Lecture 2: Exponential Dispersion Family &
Generalized Linear Models

Deep Learning for Actuarial Modeling
36th International Summer School SAA
University of Lausanne

Author

Ronald Richman, Salvatore Scognamiglio, Mario V. Wüthrich

Published

September 8, 2025

Abstract
First, this lecture gives an introduction to the exponential dispersion family (EDF), which is the main family of distributions considered for regression modeling. Second, it introduces the framework of generalized linear models (GLMs).

1 Introduction

Overview

This lecture introduces the exponential dispersion family (EDF).

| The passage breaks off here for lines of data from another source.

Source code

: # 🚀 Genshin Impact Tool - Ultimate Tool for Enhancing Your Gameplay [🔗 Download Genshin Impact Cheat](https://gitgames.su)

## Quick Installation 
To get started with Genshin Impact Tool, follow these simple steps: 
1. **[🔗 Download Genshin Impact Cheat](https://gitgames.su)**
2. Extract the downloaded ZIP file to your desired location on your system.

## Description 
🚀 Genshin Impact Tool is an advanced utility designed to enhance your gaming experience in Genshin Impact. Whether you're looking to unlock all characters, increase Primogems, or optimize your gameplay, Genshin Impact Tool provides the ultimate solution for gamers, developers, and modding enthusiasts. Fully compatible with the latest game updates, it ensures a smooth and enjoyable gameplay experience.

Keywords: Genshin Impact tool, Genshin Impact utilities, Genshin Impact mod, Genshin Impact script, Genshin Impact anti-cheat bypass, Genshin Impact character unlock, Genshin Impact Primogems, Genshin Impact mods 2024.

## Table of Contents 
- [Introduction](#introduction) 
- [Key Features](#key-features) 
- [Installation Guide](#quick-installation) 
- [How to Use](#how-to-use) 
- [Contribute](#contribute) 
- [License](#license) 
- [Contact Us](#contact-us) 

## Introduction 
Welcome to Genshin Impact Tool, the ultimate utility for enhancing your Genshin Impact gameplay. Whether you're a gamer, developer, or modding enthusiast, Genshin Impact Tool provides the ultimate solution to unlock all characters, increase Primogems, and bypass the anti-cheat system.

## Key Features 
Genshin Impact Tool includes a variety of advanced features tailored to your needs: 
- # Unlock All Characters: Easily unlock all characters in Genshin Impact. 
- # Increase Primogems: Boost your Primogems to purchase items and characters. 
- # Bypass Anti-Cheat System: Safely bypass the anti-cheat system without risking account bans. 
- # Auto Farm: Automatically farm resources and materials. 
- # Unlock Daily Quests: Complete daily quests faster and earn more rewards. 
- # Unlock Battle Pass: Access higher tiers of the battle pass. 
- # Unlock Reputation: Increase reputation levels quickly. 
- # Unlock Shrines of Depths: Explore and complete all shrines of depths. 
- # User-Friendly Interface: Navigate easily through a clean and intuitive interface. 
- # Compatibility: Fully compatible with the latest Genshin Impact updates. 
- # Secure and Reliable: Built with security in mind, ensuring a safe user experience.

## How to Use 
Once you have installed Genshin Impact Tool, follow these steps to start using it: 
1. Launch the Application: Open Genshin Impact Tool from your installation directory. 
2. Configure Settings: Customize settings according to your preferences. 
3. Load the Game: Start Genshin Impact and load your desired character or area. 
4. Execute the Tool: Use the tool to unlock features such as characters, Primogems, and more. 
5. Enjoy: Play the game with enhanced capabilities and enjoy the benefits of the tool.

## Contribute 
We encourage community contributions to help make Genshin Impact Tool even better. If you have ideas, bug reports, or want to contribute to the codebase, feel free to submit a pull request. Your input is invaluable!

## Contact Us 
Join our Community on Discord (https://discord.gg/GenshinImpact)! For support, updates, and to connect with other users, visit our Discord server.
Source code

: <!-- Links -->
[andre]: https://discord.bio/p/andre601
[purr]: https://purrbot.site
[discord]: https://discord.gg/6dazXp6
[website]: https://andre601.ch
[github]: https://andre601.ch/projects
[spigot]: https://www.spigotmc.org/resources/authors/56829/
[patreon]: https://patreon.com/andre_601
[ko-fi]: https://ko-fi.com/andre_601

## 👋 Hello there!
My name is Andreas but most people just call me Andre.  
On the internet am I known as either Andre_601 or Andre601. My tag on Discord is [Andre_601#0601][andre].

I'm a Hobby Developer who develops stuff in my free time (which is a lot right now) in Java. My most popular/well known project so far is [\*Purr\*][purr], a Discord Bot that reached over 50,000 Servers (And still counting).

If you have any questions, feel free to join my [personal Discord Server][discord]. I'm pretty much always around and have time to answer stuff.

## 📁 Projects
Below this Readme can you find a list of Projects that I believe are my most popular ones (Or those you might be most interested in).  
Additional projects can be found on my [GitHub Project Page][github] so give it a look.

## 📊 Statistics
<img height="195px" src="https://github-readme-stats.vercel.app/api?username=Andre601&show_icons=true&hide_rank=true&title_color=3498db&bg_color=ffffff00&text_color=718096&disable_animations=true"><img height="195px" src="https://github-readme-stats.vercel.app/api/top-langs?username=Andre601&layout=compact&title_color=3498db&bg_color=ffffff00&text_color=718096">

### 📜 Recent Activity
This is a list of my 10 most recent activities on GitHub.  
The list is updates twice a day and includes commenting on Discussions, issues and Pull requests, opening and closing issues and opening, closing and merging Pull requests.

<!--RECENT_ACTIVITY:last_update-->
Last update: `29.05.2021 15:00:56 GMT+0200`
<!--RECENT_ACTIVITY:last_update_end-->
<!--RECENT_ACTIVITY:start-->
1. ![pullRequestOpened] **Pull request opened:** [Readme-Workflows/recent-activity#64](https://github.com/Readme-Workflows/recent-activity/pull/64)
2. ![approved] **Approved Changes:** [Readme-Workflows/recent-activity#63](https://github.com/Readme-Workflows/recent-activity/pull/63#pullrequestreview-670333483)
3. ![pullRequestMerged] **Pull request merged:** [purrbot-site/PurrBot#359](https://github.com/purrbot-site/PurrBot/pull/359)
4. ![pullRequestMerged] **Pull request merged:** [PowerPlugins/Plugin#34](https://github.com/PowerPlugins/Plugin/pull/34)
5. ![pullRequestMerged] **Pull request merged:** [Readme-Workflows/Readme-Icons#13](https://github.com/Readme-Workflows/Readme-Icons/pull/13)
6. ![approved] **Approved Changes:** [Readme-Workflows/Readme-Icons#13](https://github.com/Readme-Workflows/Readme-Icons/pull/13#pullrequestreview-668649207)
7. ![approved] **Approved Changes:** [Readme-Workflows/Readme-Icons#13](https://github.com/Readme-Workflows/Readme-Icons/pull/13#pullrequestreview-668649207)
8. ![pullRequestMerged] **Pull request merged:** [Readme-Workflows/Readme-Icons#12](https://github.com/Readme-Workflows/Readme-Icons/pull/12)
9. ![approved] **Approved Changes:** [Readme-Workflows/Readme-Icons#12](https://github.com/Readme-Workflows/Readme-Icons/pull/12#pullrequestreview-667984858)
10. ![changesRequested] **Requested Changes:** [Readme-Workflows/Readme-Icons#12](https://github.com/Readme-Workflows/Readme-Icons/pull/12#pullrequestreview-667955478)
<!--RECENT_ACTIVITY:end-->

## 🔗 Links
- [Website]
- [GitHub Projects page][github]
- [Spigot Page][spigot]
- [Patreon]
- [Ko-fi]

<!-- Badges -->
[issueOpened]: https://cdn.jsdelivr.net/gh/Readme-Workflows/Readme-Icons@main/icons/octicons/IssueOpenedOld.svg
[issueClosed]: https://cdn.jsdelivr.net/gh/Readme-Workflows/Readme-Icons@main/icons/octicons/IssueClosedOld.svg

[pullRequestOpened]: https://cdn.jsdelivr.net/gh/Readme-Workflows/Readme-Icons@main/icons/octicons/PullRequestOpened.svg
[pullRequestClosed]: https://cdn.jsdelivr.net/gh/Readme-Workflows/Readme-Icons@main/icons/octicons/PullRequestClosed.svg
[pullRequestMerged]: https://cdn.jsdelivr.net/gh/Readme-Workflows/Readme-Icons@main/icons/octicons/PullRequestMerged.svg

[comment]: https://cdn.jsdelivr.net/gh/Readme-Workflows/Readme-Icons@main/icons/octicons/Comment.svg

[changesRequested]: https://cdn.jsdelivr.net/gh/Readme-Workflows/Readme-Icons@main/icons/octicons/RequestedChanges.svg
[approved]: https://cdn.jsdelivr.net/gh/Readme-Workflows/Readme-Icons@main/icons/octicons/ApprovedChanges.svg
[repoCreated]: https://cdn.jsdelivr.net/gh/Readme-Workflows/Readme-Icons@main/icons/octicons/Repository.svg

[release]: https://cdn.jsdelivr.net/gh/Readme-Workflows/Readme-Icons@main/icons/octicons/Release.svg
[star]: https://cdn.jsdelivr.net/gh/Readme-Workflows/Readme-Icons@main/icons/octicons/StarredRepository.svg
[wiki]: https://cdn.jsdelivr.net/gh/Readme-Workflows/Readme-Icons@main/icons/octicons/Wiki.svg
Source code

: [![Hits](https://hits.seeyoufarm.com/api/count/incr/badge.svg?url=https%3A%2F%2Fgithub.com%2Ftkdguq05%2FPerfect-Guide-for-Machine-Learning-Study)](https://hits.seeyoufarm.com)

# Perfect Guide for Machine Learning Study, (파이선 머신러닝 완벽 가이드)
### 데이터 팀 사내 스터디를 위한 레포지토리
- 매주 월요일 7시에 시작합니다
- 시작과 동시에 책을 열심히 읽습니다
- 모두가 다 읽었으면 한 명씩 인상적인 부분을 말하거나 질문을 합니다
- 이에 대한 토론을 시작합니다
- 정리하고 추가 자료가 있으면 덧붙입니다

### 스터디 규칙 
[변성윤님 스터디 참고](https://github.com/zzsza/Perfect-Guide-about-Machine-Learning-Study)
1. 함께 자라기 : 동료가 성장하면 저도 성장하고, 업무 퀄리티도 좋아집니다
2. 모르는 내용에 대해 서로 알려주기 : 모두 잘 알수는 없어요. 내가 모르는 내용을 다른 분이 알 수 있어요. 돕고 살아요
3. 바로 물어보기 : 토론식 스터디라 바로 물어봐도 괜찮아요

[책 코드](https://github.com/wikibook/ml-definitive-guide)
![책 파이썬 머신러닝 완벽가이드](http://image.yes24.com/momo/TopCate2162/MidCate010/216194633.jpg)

The EDF is the most important family of distributions for regression modeling. Within this family, maximum likelihood estimation (MLE) is equivalent to deviance loss minimization. Therefore, this probabilistic framework gives us a foundation to select the objective function for model fitting.

This theoretical framework is then applied to the class of generalized linear models (GLMs). GLMs are the core regression models and they form the technical basis for more advanced regression tools like neural networks. In particular, in the next lecture, we are going to present neural networks as an extension of GLMs.

This lecture covers Chapters 1-3 of Wüthrich et al. (2025).

Desirable properties of actuarial regression models

  • Desirable characteristics of predictive models in insurance:

    1. provide accurate forecasts;

    2. smoothness properties so that forecasts do not drastically change, if one slightly perturbs the inputs;

    3. sparsity and simplicity; one aims for a parsimonious model;

    4. inner functioning of the model should be intuitive and explainable;

    5. good finite sample properties and credible parameter estimates;

    6. quantifiable prediction uncertainty;

    7. (manually) adaptable to expert knowledge;

    8. compliant with regulation, and one should be able to verify this.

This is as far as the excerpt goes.